Every language has a grammar, for example, take a possible subset of English grammar:
Prepositional Phrase -> to the Noun
Noun -> store | post office
The capital letters are called non-terminals, which means that they have one or more production rules, and can be expanded into the right hand side of one of their production rules. The lowercase letters are called terminals which is basically just the same thing as tokens honestly in that they cannot be expanded with production rules and therefore make up the final sentence of the grammar.
We can take the Noun
rule and encode it as a method, which can directly be used to validate a sentence:
bool IsNoun(string subsentence) => subsentence is "store" or "post office";
IsNoun("store")
True
That was easy enough. We can do another one:
bool IsSpace(string subsentence) => subsentence is " ";
bool IsPrepositionalPhrase(string subsentence) => true || subsentence[0..6] is "to the" && IsSpace(subsentence[7..8]) && IsNoun(subsentence[7..]);
IsPrepositionalPhrase("to the store")
True
You may note that subsentence
is a string
, and using the range operator on a string
in C# allocates another string
(like string.Split
),
"to the "[0..3].GetType()
so from now on, I'm going to use ReadOnlySpan<char>
and ReadOnlyMemory<char>
.
static bool IsPrepositionalPhrase(ReadOnlySpan<char> subsentence) => subsentence[0..7] is "to the " && IsNoun(subsentence[7..]);
static bool IsNoun(ReadOnlySpan<char> subsentence) => subsentence is "store" or "post office";
We can create more rules and encode them as methods:
Sentence -> Subject Verb Object
Subject -> i | he | they
Verb -> run | drive
static bool IsSentence(ReadOnlySpan<char> subsentence) => IsSubject(subsentence) /* ... ??? */;
static bool IsSubject(ReadOnlySpan<char> subsentence) => subsentence is "i" or "he" or "they";
Our general "algorithm" so far is "try the first of each rule until one works", but you might notice that we run into a bit of a problem. Our rules are unable to "peel off" matches from our input. Specifically, in the above code, if IsSubject
succeeds, IsSentence
doesn't know where to slice to pass the rest of the unmatched input.

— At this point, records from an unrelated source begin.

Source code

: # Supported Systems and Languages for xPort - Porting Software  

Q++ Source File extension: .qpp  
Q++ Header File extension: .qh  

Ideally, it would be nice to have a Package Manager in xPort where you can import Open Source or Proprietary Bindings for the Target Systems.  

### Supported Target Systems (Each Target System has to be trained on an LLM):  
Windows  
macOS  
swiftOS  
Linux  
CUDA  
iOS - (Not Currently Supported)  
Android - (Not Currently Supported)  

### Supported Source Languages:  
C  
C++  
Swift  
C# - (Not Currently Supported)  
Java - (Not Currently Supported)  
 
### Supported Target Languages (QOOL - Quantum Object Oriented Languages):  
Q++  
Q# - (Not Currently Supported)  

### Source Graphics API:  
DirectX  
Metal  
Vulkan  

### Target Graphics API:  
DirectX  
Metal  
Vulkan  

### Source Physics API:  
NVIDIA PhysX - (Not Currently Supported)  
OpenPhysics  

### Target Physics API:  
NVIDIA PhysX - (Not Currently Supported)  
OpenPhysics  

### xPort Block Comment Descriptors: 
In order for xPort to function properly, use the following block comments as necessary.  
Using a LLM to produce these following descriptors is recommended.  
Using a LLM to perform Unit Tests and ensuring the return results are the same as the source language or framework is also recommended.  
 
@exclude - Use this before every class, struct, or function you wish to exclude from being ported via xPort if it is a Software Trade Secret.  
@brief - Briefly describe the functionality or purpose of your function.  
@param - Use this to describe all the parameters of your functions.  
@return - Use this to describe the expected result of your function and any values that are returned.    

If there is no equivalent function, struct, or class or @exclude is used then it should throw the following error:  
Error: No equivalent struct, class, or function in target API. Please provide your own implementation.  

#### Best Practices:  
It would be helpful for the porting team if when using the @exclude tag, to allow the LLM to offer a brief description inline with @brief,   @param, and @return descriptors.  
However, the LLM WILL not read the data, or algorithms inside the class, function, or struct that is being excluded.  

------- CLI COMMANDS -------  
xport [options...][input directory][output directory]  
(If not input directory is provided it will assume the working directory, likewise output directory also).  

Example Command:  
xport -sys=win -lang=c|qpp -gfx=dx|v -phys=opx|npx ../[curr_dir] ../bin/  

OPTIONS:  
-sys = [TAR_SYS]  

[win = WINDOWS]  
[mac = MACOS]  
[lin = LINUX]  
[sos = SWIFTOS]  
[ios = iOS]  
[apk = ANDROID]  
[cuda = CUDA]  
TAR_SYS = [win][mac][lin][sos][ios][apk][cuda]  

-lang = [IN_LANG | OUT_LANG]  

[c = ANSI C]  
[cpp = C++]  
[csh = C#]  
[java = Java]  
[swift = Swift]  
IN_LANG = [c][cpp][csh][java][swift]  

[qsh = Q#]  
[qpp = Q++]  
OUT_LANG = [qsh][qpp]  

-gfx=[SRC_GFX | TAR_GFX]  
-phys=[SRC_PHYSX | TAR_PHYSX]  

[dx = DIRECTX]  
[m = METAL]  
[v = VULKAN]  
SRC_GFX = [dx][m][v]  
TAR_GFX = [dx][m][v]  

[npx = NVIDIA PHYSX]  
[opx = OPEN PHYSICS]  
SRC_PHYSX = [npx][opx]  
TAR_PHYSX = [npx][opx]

There are several ways you could solve this problem. For simplicity, we're just going to return ReadOnlySpan<char>
instead of bool
for all productions other than Sentence, and simply return "~"
for cases that fail, that will in turn, cause all following matches to fail (for our grammar, because ~
is not valid in our grammar). This isn't the greatest for error handling, but it's the simplest way I could think of that doesn't introduce global state.
static bool IsSentence(this ReadOnlySpan<char> subsentence) => subsentence.PeelSubject().PeelSpace().PeelVerb().PeelSpace() is "store";
static ReadOnlySpan<char> PeelSpace(this ReadOnlySpan<char> subsentence) => subsentence.StartsWith(" ") ? subsentence[1..] : "~";
static ReadOnlySpan<char> PeelSubject(this ReadOnlySpan<char> subsentence) => subsentence switch
{
_ when subsentence.StartsWith("i") => subsentence[1..],
_ when subsentence.StartsWith("he") => subsentence[2..],
_ when subsentence.StartsWith("they") => subsentence[4..],
_ => "~"
};
static ReadOnlySpan<char> PeelVerb(this ReadOnlySpan<char> subsentence) => subsentence switch
{
_ when subsentence.StartsWith("run") => subsentence[3..],
_ when subsentence.StartsWith("drive") => subsentence[5..],
_ => "~"
};
new[] { new { Input = "i run store", Result = IsSentence("i run store") }, new { Input = "i switch ran", Result = IsSentence("i switch ran") } }.DisplayTable()
Input | Result |
i run store | True |
i switch ran | False |
Finally, adding a rule for Object:
Object -> Prepositional Phrase | Noun
and completing all our rules:
static ReadOnlySpan<char> PeelNoun(this ReadOnlySpan<char> subsentence) => subsentence switch
{
_ when subsentence.StartsWith("store") => subsentence[5..],
_ when subsentence.StartsWith("post office") => subsentence[11..],
_ => "~"
};
static ReadOnlySpan<char> PeelPrepositionalPhrase(this ReadOnlySpan<char> subsentence) => subsentence switch
{
_ when subsentence.StartsWith("to the") => subsentence[6..],
_ => "~"
};
static ReadOnlySpan<char> PeelObject(this ReadOnlySpan<char> subsentence) => subsentence switch
{
_ when subsentence.PeelPrepositionalPhrase() is not "~" and { } rest
&& rest.PeelSpace().PeelNoun() is not "~" and { } _rest => _rest,
_ when subsentence.PeelNoun() is not "~" and { } rest => rest,
_ => "~"
};
static bool IsSentence(this ReadOnlySpan<char> subsentence) => subsentence.PeelSubject().PeelSpace().PeelVerb().PeelSpace().PeelObject() is { Length: 0 };
new[] { new { Input = sentence, Result = IsSentence(sentence) }, new { Input = "i switch ran", Result = IsSentence("i switch ran") } }.DisplayTable()
Input | Result |
i run to the store | True |
i switch ran | False |
What we did here is actually create a mini parser for a subset of the English language. The parser is very bad - it doesn't give any good error reporting, but it validates whether a sentence conforms to our language.
Parse Tree
If you step through a debugger, you will see the path our string i run to the store
took to get through our parser is as follows:
in `IsSentence`
in `PeelSubject`
out
in `PeelVerb`
out
in `PeelObject`
in `PeelPrepositionalPhrase`
out
in `PeelNoun`
out
out
out
This path can also be represented with a tree, as illustrated below:
(does not render on GitHub preview as of 2023-11-27 - click outside of the preview and press .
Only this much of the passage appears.